## WHAT TO WORK ON
Every line of the data that contains the string "образом" must be copied.

··· DATA ···

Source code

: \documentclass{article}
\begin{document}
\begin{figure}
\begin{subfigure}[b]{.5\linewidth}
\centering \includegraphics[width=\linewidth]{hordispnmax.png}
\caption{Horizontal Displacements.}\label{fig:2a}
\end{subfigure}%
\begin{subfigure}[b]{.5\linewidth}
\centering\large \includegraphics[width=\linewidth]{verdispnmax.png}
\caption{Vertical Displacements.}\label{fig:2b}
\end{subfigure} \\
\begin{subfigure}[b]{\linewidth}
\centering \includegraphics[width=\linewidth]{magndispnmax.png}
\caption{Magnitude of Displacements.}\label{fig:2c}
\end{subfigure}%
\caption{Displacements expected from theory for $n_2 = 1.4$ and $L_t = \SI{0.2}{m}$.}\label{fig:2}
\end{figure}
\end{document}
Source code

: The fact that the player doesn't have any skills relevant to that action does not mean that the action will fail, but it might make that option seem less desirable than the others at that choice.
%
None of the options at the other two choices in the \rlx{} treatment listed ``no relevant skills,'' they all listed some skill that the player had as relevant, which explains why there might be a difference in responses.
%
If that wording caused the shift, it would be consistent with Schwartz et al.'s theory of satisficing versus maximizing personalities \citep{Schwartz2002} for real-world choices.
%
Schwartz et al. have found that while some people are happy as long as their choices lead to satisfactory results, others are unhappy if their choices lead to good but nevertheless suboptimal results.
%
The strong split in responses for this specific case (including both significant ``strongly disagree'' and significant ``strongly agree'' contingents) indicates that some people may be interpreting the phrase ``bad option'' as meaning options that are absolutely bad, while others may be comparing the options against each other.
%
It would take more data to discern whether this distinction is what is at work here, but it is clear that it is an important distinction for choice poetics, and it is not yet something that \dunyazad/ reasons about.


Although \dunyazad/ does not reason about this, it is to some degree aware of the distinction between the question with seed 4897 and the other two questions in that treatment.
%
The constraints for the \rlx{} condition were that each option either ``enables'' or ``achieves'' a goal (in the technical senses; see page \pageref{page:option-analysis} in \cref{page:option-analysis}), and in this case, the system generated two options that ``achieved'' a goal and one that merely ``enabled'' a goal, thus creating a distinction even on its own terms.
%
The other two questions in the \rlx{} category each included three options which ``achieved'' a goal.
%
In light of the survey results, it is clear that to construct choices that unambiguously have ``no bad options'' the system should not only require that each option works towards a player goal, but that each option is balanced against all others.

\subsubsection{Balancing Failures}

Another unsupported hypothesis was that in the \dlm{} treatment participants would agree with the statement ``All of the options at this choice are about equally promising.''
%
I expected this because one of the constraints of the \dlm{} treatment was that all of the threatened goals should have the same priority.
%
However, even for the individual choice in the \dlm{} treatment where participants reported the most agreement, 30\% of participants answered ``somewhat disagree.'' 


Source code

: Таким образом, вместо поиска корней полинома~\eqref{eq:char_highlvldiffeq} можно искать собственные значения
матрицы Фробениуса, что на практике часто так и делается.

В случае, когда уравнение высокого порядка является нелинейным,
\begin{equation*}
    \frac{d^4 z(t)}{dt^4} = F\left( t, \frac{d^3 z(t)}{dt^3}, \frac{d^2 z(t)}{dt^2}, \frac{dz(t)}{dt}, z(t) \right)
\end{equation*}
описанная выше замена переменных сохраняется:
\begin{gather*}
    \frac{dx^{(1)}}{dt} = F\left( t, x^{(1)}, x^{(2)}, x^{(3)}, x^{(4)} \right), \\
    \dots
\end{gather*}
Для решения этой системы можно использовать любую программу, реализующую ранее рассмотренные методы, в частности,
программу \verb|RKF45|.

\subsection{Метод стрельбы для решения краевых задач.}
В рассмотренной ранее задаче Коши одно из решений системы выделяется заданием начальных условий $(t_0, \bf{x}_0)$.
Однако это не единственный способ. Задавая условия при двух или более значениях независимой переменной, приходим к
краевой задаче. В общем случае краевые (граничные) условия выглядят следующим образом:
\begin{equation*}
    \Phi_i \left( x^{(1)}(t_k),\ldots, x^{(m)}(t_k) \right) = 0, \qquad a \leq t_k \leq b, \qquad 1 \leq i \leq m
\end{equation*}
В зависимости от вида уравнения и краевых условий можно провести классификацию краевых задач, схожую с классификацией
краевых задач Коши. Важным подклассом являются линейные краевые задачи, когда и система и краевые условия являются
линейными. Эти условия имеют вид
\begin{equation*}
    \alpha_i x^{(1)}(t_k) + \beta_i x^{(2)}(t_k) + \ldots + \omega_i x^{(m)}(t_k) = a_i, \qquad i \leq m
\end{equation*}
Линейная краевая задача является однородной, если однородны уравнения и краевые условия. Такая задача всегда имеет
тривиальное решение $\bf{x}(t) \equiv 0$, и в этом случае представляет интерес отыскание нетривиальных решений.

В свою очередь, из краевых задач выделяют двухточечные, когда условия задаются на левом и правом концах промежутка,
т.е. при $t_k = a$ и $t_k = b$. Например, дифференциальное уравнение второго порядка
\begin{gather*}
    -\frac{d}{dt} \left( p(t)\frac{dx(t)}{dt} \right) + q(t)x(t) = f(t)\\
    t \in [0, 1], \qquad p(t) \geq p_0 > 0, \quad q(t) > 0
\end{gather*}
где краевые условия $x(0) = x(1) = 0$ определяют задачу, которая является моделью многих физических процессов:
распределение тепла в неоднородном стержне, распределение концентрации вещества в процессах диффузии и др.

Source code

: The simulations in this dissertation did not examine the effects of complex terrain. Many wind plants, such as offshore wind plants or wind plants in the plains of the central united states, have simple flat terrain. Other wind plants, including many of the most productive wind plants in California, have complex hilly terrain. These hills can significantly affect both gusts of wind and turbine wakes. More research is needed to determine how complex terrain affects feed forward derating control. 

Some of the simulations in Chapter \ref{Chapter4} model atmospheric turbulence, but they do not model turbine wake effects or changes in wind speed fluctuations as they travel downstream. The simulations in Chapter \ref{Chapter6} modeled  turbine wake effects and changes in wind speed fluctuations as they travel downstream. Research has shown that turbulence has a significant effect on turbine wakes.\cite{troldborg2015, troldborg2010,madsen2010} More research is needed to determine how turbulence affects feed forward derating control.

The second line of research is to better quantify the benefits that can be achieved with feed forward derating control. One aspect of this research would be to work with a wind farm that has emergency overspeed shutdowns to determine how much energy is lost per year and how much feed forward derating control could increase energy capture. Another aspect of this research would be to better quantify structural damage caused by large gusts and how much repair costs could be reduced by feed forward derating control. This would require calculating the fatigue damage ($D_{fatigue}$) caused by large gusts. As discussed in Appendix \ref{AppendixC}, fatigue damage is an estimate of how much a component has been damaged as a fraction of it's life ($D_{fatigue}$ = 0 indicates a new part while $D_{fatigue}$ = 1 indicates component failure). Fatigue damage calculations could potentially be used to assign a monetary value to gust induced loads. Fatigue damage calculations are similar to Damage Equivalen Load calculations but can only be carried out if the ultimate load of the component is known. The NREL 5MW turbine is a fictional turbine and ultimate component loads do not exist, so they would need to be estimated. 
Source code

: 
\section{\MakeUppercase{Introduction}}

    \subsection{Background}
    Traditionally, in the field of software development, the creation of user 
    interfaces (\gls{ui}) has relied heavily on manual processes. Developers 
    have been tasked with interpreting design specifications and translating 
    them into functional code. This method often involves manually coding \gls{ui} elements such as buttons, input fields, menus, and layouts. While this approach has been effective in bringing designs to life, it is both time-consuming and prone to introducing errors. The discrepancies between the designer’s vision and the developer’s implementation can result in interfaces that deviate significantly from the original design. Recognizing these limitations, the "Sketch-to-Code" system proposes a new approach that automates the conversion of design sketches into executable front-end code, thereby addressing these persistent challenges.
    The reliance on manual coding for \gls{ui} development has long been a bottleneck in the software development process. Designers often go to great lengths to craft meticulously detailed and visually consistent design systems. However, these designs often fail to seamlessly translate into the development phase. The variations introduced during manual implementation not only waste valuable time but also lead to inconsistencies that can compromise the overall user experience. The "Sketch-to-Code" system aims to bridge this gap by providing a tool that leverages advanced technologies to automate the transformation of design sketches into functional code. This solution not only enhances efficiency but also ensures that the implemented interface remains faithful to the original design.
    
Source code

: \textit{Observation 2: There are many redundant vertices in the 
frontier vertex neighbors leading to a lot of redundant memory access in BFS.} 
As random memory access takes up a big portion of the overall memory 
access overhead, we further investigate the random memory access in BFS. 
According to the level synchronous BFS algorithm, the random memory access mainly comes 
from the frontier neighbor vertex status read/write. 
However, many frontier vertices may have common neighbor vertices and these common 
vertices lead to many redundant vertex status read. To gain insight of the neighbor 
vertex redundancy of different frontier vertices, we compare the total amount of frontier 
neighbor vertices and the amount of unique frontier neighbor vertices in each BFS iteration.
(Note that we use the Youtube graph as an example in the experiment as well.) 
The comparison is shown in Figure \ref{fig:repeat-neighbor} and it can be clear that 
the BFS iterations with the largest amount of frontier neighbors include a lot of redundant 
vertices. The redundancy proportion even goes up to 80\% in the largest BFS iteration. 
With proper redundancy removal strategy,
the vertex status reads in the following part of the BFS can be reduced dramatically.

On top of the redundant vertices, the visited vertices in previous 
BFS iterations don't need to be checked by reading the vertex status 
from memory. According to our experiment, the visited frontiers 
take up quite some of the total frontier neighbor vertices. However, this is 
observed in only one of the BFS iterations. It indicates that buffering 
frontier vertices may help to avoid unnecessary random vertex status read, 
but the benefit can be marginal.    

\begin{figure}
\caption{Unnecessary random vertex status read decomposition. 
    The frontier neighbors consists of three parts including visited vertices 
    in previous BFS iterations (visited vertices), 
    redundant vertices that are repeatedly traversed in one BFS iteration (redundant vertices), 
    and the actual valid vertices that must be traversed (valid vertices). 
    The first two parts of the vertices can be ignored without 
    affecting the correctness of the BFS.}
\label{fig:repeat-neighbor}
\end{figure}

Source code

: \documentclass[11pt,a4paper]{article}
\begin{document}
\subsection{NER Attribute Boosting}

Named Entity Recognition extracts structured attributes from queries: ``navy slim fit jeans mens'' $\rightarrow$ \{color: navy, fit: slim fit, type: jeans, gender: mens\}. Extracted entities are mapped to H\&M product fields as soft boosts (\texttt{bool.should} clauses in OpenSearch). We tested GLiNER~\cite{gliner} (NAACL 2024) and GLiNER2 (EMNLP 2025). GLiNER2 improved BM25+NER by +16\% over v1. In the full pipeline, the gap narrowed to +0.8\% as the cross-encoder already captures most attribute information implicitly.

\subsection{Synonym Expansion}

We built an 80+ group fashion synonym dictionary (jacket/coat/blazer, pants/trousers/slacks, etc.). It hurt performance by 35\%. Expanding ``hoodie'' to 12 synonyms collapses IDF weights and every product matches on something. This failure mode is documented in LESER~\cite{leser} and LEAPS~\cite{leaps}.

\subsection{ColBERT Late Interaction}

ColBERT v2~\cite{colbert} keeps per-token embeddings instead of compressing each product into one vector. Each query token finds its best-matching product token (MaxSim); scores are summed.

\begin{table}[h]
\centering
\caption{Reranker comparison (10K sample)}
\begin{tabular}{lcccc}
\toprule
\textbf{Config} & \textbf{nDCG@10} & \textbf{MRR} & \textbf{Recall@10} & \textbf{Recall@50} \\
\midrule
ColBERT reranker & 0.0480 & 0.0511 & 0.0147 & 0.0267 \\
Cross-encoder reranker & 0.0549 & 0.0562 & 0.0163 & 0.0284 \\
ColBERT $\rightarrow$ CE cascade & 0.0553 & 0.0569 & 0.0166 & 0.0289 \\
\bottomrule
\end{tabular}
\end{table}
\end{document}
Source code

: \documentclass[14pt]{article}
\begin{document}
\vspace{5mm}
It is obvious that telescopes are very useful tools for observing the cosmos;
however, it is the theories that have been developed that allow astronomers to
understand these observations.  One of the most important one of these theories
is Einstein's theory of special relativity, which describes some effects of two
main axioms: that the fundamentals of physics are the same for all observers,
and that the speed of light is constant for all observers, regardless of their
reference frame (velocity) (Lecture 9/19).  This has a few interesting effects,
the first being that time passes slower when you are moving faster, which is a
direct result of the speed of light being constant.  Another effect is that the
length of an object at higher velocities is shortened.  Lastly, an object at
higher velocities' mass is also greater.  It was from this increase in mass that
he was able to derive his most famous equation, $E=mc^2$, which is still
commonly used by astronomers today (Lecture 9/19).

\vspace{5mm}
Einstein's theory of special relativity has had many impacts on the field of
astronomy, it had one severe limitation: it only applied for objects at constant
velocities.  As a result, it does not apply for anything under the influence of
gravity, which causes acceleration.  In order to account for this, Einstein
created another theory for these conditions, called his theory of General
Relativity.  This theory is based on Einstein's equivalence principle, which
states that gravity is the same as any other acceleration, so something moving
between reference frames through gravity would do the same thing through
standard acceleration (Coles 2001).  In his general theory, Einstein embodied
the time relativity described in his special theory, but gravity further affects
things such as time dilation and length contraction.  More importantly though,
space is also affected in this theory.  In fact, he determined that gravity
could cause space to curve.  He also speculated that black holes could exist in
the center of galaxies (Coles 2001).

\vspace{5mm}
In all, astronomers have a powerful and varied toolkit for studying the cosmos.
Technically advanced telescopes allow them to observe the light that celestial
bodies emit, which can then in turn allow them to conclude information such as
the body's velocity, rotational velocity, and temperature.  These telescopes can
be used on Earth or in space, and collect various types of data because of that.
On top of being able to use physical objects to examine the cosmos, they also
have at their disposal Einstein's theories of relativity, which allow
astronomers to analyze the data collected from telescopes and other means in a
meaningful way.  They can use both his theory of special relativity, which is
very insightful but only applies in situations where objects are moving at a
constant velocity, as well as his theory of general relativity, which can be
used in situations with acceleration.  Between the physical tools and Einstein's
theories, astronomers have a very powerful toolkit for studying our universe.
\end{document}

···

## TASK RESPONSE
: Таким образом, вместо поиска корней полинома~\eqref{eq:char_highlvldiffeq} можно искать собственные значения
краевой задаче. В общем случае краевые (граничные) условия выглядят следующим образом:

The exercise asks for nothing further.